EXERCISE INSTRUCTIONS: Below are the records. Gather each line that holds "abbreviation".

───

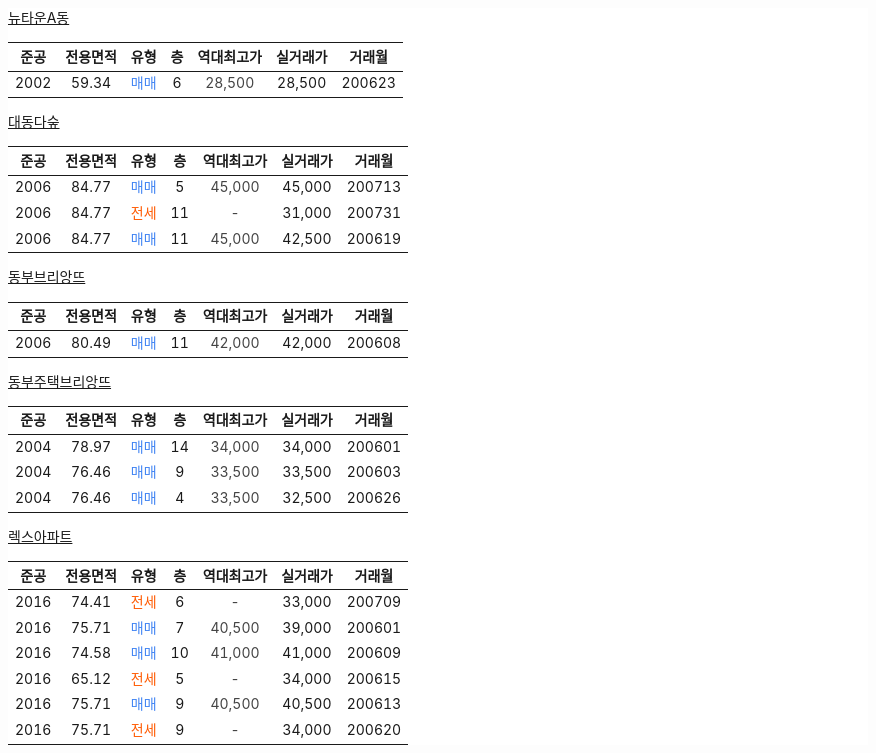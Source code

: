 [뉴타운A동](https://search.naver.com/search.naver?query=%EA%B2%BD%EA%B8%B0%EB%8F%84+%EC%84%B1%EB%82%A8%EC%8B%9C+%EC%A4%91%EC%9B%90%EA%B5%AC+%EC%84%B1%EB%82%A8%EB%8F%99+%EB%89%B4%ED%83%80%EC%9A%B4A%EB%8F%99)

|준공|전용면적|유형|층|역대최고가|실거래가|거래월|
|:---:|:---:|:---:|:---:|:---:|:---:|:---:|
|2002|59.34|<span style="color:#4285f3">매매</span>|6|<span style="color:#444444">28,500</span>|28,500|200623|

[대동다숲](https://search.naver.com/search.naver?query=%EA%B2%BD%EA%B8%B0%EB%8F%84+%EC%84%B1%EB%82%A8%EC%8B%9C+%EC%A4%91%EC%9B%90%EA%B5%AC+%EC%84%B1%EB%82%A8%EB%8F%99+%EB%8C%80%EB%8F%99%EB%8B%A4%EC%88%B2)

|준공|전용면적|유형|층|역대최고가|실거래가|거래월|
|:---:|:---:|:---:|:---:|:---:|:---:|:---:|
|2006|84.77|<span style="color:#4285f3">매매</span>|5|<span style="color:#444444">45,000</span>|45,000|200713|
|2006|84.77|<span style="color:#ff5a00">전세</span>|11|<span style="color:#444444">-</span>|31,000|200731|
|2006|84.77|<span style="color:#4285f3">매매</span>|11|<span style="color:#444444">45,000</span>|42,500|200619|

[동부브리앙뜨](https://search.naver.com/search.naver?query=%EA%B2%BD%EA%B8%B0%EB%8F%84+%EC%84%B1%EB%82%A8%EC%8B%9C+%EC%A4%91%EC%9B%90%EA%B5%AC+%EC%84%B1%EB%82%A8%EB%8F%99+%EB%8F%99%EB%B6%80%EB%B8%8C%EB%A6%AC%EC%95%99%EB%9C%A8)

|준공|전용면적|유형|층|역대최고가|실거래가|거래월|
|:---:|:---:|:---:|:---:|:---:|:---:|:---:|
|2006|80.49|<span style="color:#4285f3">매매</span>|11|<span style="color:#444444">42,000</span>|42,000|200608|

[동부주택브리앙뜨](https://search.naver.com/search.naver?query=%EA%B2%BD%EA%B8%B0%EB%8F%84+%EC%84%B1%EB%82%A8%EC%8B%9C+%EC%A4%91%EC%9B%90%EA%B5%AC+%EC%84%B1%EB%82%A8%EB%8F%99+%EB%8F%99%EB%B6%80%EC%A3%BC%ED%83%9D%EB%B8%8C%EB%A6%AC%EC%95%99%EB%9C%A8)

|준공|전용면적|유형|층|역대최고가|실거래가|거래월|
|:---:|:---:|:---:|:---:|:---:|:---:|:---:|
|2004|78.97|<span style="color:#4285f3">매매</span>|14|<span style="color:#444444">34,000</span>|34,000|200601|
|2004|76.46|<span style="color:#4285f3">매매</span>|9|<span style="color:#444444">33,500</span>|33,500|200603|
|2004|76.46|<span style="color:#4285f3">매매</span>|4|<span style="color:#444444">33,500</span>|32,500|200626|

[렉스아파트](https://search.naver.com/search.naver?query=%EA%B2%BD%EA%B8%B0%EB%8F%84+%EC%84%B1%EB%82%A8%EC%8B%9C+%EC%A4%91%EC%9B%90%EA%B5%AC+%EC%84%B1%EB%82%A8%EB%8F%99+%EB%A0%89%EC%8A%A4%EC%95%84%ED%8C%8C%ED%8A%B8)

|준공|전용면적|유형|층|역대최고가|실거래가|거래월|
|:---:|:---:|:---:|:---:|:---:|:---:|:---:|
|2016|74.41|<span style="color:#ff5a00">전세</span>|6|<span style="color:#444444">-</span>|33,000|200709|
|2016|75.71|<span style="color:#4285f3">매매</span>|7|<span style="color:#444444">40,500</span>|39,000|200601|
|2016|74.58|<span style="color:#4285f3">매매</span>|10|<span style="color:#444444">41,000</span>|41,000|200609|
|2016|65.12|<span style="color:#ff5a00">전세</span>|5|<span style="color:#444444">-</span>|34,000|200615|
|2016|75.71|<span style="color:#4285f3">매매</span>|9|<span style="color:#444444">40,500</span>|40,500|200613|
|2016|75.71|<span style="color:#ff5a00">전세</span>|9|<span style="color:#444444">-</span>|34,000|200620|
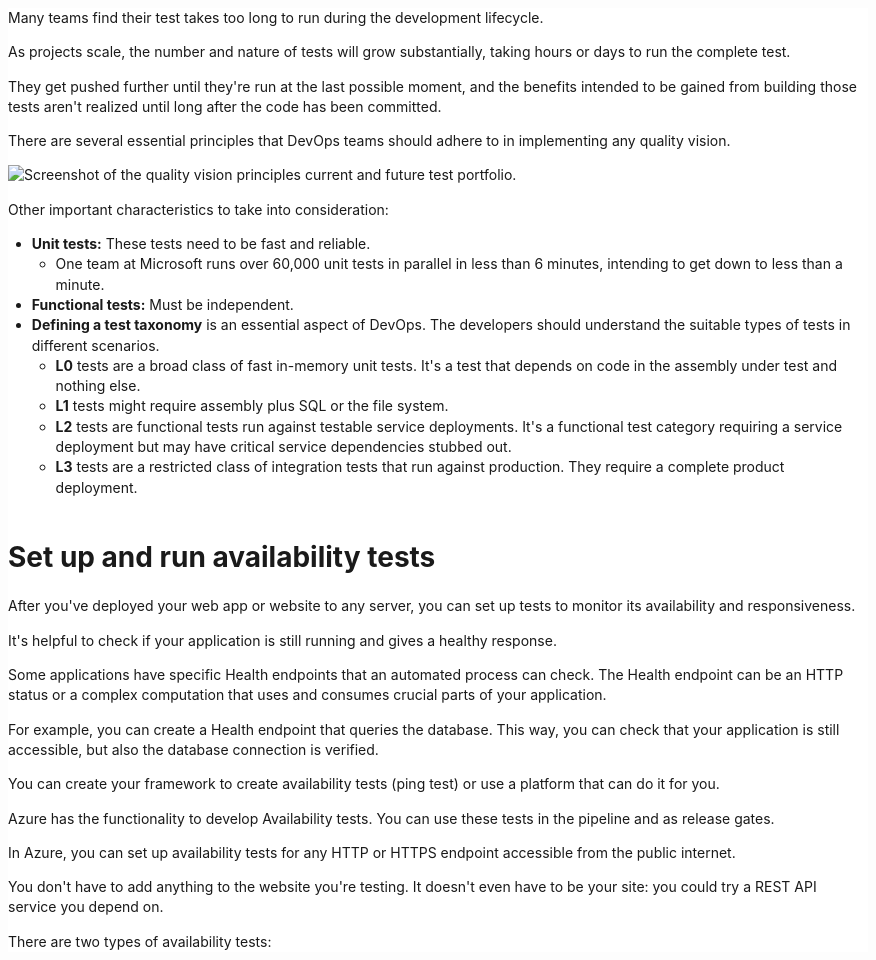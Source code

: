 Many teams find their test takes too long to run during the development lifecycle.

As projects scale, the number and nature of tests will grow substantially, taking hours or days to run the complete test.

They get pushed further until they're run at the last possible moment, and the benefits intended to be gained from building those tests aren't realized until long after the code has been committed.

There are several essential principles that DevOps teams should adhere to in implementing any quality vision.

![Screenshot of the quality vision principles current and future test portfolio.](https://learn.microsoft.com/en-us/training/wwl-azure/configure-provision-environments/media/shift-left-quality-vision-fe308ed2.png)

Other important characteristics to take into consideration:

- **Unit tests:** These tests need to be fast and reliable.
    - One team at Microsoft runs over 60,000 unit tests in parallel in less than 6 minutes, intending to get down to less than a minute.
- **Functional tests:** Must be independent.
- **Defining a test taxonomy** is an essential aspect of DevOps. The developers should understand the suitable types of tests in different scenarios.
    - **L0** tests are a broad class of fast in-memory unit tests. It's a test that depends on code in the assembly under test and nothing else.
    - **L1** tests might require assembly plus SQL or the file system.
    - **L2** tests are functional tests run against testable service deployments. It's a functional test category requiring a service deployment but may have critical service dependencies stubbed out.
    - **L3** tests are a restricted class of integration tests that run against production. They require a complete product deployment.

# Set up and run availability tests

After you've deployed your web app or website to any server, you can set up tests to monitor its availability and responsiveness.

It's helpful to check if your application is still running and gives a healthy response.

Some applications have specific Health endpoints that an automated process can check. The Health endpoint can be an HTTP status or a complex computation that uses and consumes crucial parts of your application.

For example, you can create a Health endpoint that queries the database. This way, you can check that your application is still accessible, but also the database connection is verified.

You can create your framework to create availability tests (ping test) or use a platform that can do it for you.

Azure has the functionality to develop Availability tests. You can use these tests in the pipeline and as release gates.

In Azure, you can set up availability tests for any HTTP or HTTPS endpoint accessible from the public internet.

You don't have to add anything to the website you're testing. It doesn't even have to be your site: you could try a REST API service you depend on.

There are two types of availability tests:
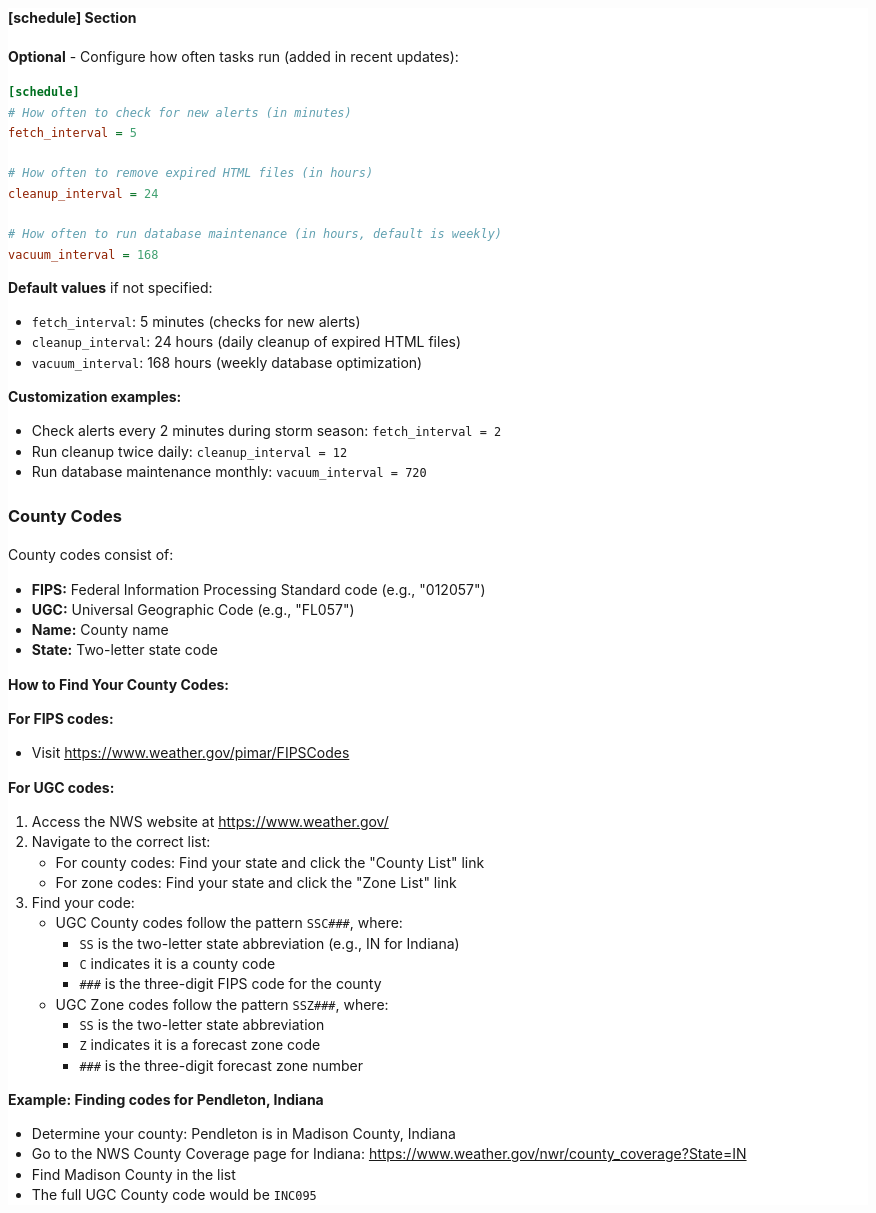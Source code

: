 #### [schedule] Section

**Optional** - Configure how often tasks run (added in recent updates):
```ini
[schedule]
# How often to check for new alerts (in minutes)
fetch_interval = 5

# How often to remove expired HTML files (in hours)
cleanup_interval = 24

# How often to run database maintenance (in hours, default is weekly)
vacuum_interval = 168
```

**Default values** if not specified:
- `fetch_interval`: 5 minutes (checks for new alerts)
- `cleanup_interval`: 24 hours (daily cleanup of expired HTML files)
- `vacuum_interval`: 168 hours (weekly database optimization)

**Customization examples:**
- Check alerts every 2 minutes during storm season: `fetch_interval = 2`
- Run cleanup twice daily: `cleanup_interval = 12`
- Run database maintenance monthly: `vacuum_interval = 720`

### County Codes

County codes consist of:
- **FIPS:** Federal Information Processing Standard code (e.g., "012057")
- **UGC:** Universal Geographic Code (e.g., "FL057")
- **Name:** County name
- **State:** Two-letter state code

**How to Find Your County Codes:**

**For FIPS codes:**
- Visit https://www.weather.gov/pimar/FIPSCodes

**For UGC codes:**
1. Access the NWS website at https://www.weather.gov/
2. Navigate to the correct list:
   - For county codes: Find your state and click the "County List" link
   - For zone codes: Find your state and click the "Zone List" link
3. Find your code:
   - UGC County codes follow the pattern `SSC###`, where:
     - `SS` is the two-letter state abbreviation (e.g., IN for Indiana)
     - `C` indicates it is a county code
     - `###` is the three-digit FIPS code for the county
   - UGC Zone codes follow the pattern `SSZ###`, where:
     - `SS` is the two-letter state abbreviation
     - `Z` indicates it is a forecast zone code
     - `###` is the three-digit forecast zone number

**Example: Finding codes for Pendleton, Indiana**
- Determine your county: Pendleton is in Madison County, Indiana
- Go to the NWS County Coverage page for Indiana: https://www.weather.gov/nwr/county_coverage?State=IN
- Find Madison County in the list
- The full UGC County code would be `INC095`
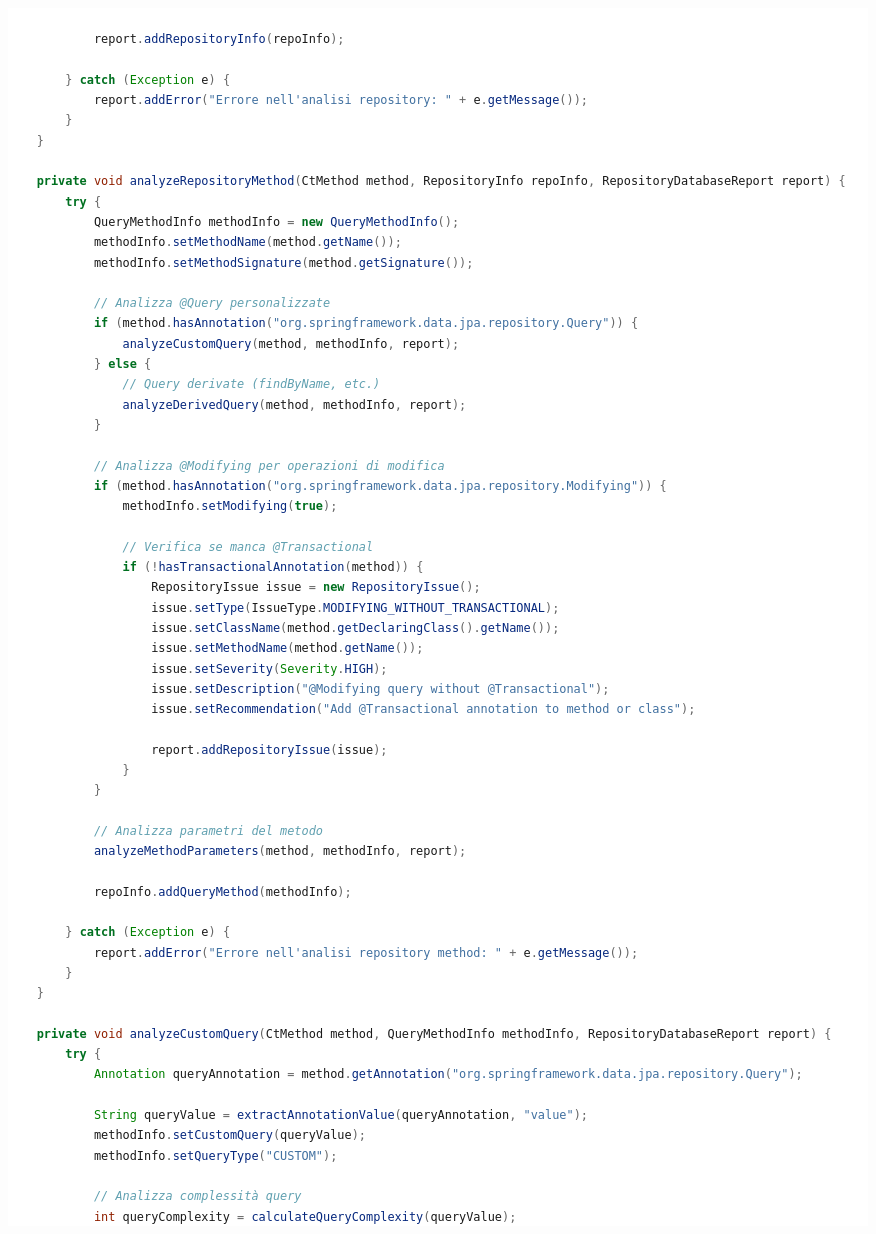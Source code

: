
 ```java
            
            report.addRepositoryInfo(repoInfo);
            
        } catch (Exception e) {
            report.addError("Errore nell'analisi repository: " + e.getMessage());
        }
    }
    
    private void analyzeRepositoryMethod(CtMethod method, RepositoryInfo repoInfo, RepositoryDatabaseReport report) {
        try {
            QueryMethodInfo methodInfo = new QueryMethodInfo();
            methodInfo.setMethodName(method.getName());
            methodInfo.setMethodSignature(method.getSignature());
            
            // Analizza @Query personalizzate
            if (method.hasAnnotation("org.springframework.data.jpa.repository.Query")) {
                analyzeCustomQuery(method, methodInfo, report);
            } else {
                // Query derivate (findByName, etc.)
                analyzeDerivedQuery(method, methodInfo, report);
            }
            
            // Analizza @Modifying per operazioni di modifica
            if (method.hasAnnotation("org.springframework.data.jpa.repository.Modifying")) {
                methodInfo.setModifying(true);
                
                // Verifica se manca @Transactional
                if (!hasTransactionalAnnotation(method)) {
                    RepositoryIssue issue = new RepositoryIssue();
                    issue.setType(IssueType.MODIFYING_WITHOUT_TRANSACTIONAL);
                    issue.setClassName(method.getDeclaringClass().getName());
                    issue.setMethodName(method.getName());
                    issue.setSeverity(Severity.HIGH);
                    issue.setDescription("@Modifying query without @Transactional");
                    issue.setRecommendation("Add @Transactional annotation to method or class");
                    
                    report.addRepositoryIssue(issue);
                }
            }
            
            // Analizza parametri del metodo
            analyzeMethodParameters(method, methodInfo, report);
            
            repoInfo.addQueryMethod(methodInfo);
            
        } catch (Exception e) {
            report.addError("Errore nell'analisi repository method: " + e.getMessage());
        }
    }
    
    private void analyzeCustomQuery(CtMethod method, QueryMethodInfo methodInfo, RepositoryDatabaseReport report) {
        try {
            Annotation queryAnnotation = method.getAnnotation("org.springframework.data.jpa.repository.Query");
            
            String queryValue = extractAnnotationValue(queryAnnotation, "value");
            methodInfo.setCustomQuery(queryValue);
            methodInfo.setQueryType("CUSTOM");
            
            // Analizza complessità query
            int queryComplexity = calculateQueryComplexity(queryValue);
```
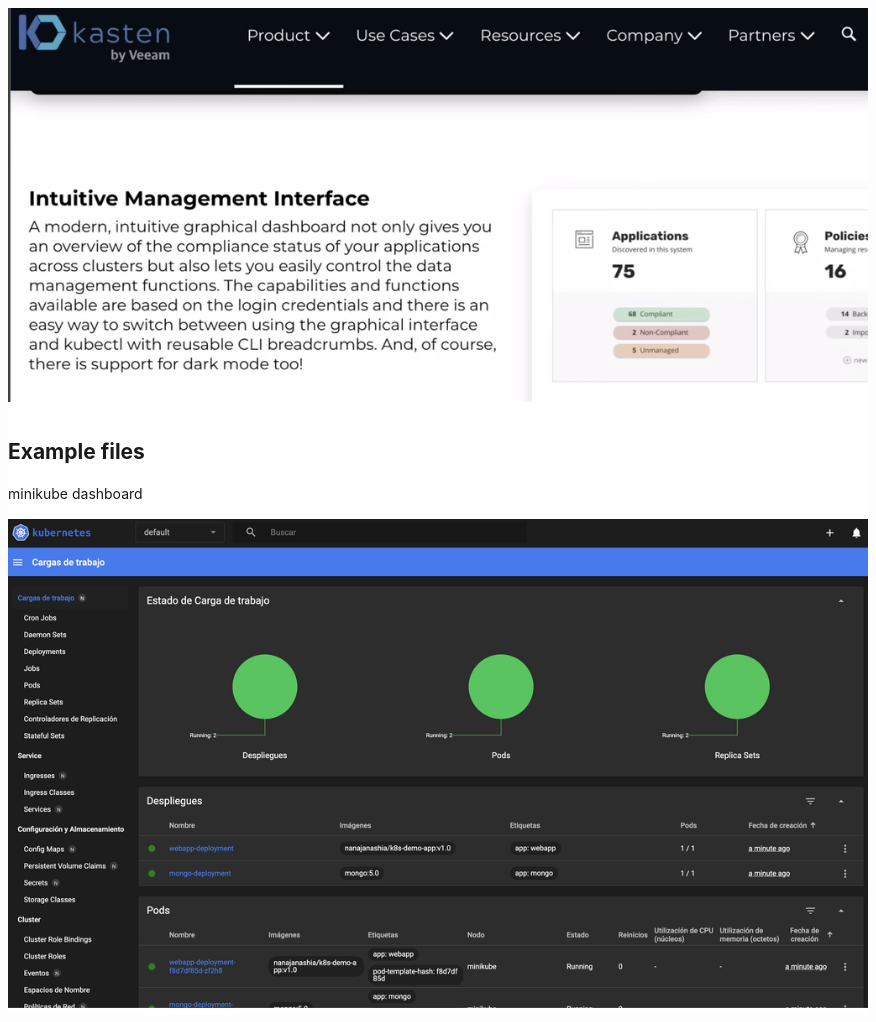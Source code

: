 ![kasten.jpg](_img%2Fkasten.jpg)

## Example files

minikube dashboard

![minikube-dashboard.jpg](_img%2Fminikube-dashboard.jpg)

───

EXPECTED OUTPUT:
     - `SS` is the two-letter state abbreviation (e.g., IN for Indiana)
     - `SS` is the two-letter state abbreviation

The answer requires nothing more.